I’ve got to go home in four days that are going by faster than is humanly possible, but is apparently possible if you’re a day, not a human. And guess what I have to come home to? A hell of a lot of work. Until school starts, when it will then be schoolwork. A best friend who has initiated contact ONCE since I left, and then only for a minute to ask when I would be back. Parents who I KNOW are going to drive me nuts even though I miss them now. Calculus II. Drama WITH friends, drama WITHOUT friends, drama WITH and WITHOUT friends at the same time, drama with family, with school, and the knowledge that I have caused about 60% of all previously mentioned drama. Also two rooms to clean.
Doesn’t that just sound marvelous?


The Office – such a weird show. Took me about a season to get used to it, and now I love it. Dammit, theme song is over now…

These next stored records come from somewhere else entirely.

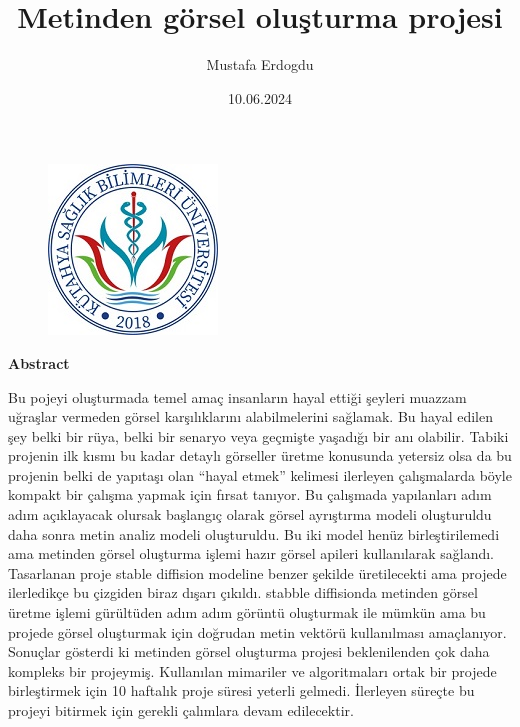 \documentclass[12pt, a4paper]{article}
\title{Metinden görsel oluşturma projesi}
\author{Mustafa Erdogdu}
\date{10.06.2024}
\begin{document}
	
	\begin{figure}
		\centering
		\includegraphics{ksbu.png}
	\end{figure}
	
	\maketitle
	
	\noindent
	\begin{center}
		\textbf{Abstract}
	\end{center}
 	Bu pojeyi oluşturmada temel amaç insanların hayal ettiği şeyleri muazzam uğraşlar vermeden görsel karşılıklarını alabilmelerini sağlamak. Bu hayal edilen şey belki bir rüya, belki bir senaryo veya geçmişte yaşadığı bir anı olabilir. Tabiki projenin ilk kısmı bu kadar detaylı görseller üretme konusunda yetersiz olsa da bu projenin belki de yapıtaşı olan “hayal etmek” kelimesi ilerleyen çalışmalarda böyle kompakt bir çalışma yapmak için fırsat tanıyor.   
 	Bu çalışmada yapılanları adım adım açıklayacak olursak başlangıç olarak görsel ayrıştırma modeli oluşturuldu daha sonra metin analiz modeli oluşturuldu. Bu iki model henüz birleştirilemedi ama metinden görsel oluşturma işlemi hazır görsel apileri kullanılarak sağlandı. Tasarlanan proje stable diffision modeline benzer şekilde üretilecekti ama projede ilerledikçe bu çizgiden biraz dışarı çıkıldı. stabble diffisionda metinden görsel üretme işlemi gürültüden adım adım görüntü oluşturmak ile mümkün ama bu projede görsel oluşturmak için doğrudan metin vektörü kullanılması amaçlanıyor.
 	Sonuçlar gösterdi ki metinden görsel oluşturma projesi beklenilenden çok daha kompleks bir projeymiş. Kullanılan mimariler ve algoritmaları ortak bir projede birleştirmek için 10 haftalık proje süresi yeterli gelmedi. İlerleyen süreçte bu projeyi bitirmek için gerekli çalımlara devam edilecektir.
	
\end{document}
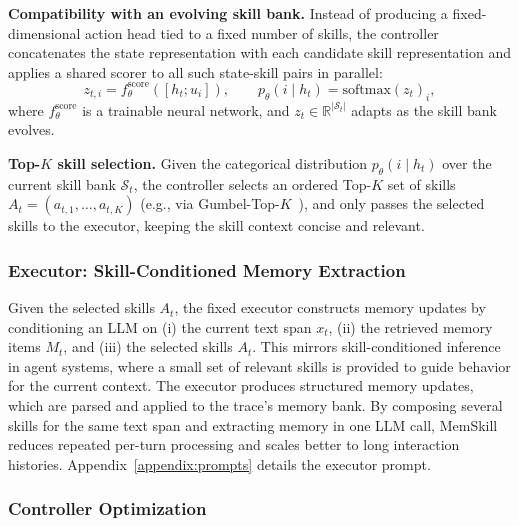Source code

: \textbf{Compatibility with an evolving skill bank.}
Instead of producing a fixed-dimensional action head tied to a fixed number of skills, the controller concatenates the state representation with each candidate skill representation and applies a shared scorer to all such state-skill pairs in parallel:
\begin{equation}
z_{t,i} = f_{\theta}^{\mathrm{score}}\!\left([h_t;u_i]\right), \qquad
p_\theta(i \mid h_t) = \mathrm{softmax}(z_t)_i,
\end{equation}
where $f_{\theta}^{\mathrm{score}}$ is a trainable neural network, and $z_t \in \mathbb{R}^{|\mathcal{S}_t|}$ adapts as the skill bank evolves.




\textbf{Top-$K$ skill selection.}
Given the categorical distribution $p_\theta(i\mid h_t)$ over the current skill bank $\mathcal{S}_t$, the controller selects an ordered Top-$K$ set of skills
$A_t=(a_{t,1},\dots,a_{t,K})$ (e.g., via Gumbel-Top-$K$~\citep{kool2019stochastic}), and only passes the selected skills to the executor, keeping the skill context concise and relevant.





\subsubsection{Executor: Skill-Conditioned Memory Extraction}\label{sec:executor}






Given the selected skills $A_t$, the fixed executor constructs memory updates by conditioning an LLM on (i) the current text span $x_t$, (ii) the retrieved memory items $M_t$, and (iii) the selected skills $A_t$. This mirrors skill-conditioned inference in agent systems, where a small set of relevant skills is provided to guide behavior for the current context.
The executor produces structured memory updates, which are parsed and applied to the trace's memory bank. 
By composing several skills for the same text span and extracting memory in one LLM call, MemSkill reduces repeated per-turn processing and scales better to long interaction histories.
Appendix~\ref{appendix:prompts} details the executor prompt.




\subsubsection{Controller Optimization}\label{sec:controller_optimization}



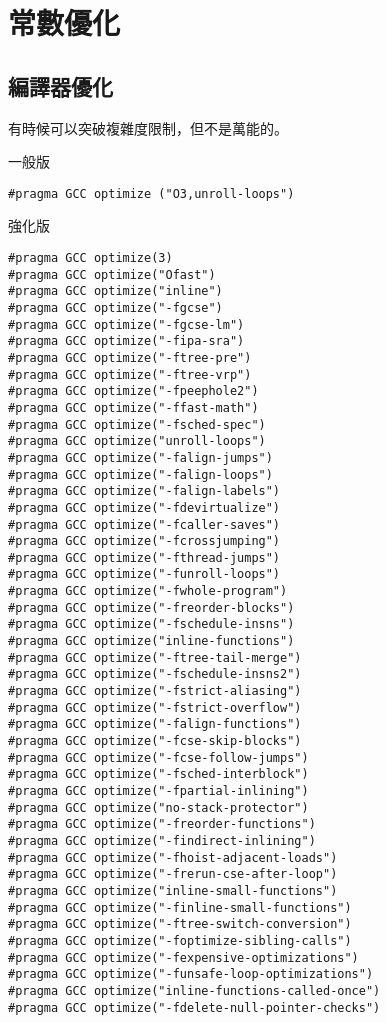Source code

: \section{常數優化}
    \subsection{編譯器優化}
    有時候可以突破複雜度限制，但不是萬能的。

    \example 一般版

\begin{lstlisting}[caption=一般版常數優化]
#pragma GCC optimize ("O3,unroll-loops")\end{lstlisting}

    \example 強化版

\begin{lstlisting}[caption=強化版常數優化]
#pragma GCC optimize(3)
#pragma GCC optimize("Ofast")
#pragma GCC optimize("inline")
#pragma GCC optimize("-fgcse")
#pragma GCC optimize("-fgcse-lm")
#pragma GCC optimize("-fipa-sra")
#pragma GCC optimize("-ftree-pre")
#pragma GCC optimize("-ftree-vrp")
#pragma GCC optimize("-fpeephole2")
#pragma GCC optimize("-ffast-math")
#pragma GCC optimize("-fsched-spec")
#pragma GCC optimize("unroll-loops")
#pragma GCC optimize("-falign-jumps")
#pragma GCC optimize("-falign-loops")
#pragma GCC optimize("-falign-labels")
#pragma GCC optimize("-fdevirtualize")
#pragma GCC optimize("-fcaller-saves")
#pragma GCC optimize("-fcrossjumping")
#pragma GCC optimize("-fthread-jumps")
#pragma GCC optimize("-funroll-loops")
#pragma GCC optimize("-fwhole-program")
#pragma GCC optimize("-freorder-blocks")
#pragma GCC optimize("-fschedule-insns")
#pragma GCC optimize("inline-functions")
#pragma GCC optimize("-ftree-tail-merge")
#pragma GCC optimize("-fschedule-insns2")
#pragma GCC optimize("-fstrict-aliasing")
#pragma GCC optimize("-fstrict-overflow")
#pragma GCC optimize("-falign-functions")
#pragma GCC optimize("-fcse-skip-blocks")
#pragma GCC optimize("-fcse-follow-jumps")
#pragma GCC optimize("-fsched-interblock")
#pragma GCC optimize("-fpartial-inlining")
#pragma GCC optimize("no-stack-protector")
#pragma GCC optimize("-freorder-functions")
#pragma GCC optimize("-findirect-inlining")
#pragma GCC optimize("-fhoist-adjacent-loads")
#pragma GCC optimize("-frerun-cse-after-loop")
#pragma GCC optimize("inline-small-functions")
#pragma GCC optimize("-finline-small-functions")
#pragma GCC optimize("-ftree-switch-conversion")
#pragma GCC optimize("-foptimize-sibling-calls")
#pragma GCC optimize("-fexpensive-optimizations")
#pragma GCC optimize("-funsafe-loop-optimizations")
#pragma GCC optimize("inline-functions-called-once")
#pragma GCC optimize("-fdelete-null-pointer-checks")\end{lstlisting}

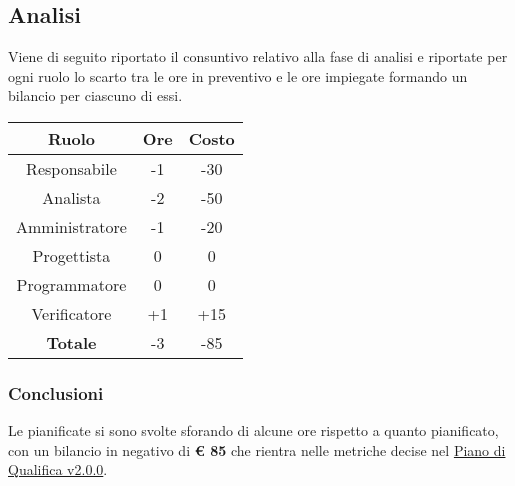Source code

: \documentclass{scalatekids-article}
\begin{document}
\subsection{Analisi}
Viene di seguito riportato il consuntivo relativo alla fase di analisi e riportate per ogni ruolo lo
scarto tra le ore in preventivo e le ore impiegate formando un bilancio per ciascuno di essi.
\begin{center}
  \normalsize
  \begin{tabular}{| c | c | c |}
    \hline
    \textbf{Ruolo} & \textbf{Ore} & \textbf{Costo}\\
    \hline
    Responsabile & -1 & -30 \\
    Analista & -2 & -50\\
    Amministratore & -1 & -20\\
    Progettista & 0 & 0\\
    Programmatore & 0 & 0\\
    Verificatore & +1 & +15\\
    \hline
    \textbf{Totale} & -3 & -85\\
    \hline
  \end{tabular}
\end{center}

\subsubsection{Conclusioni}
Le  pianificate si sono svolte sforando di alcune ore rispetto a quanto pianificato, con un bilancio in negativo di \textbf{\euro{} 85} che rientra nelle metriche decise nel \href{run:PianoDiQualifica\_v2.0.0.pdf}{Piano di Qualifica v2.0.0}.
\end{document}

Probably an hour later: Just picked up Sean and DAMN I’m starved. But I refuse to admit it. REFUSE!!! (The first time I typed that, I put down “REUSE” instead.)
Sean has just committed heresy of the worst kind. He said Linkin Park SUCKED!!!! He persists in this belief despite all evidence to the contrary. AND he threw a towel at me. AND HE’S THROWING Q-TIPS AT ME!!!! He thinks I’m writing about him. As if.
Go tape a Q-tip to your forehead and leave me alone, Sean. And NO, dammit, I’m not going to wake you up in the middle of the night just because I can’t sleep. That would make me a wuss, which I refuse to be, just as I refuse to be hungry.
No. No, wait. Not quite the same thing. Because, see, I am NOT a wuss. But I am slightly hungry, even though I refuse to be. Understand?


Jul
26.

Sean told me to get some sleep. If it is not already obvious, I’m not listening to him. Oh, I should. But I ain’t. Dammit, I wish school would start. I really can’t wait. Also need something to occupy my mind with. Yeah, I definitely need that.
I hope Sean’s asleep now. He needs it.
I just got here six weeks ago! I’m not ready to go back yet!!! I was scared to leave home, a little, but now I really want to stay here. I know it’s the best thing if I leave, but… uggh. It sucks.
Blegh. Not in the best mood of my life.


Jul
25.

I’m driving Sean absolutely insane right now by not speaking out loud. It’s kind of fun. More fun than it should be, really. Back home in a week; not sure how much I’m looking forward to it.
Sean’s really irritated now. I’m trying very hard not to laugh.


Jul
21.

Today, someone from the university I applied to asked me to apply for the honors program that they have. Apparently, I was recommended by somebody else for my grades. A bit of an ego boost. 😀 Now I’m redoing my class schedule to fit a couple of different classes in. There is at least one confirmed call of insanity regarding my doings.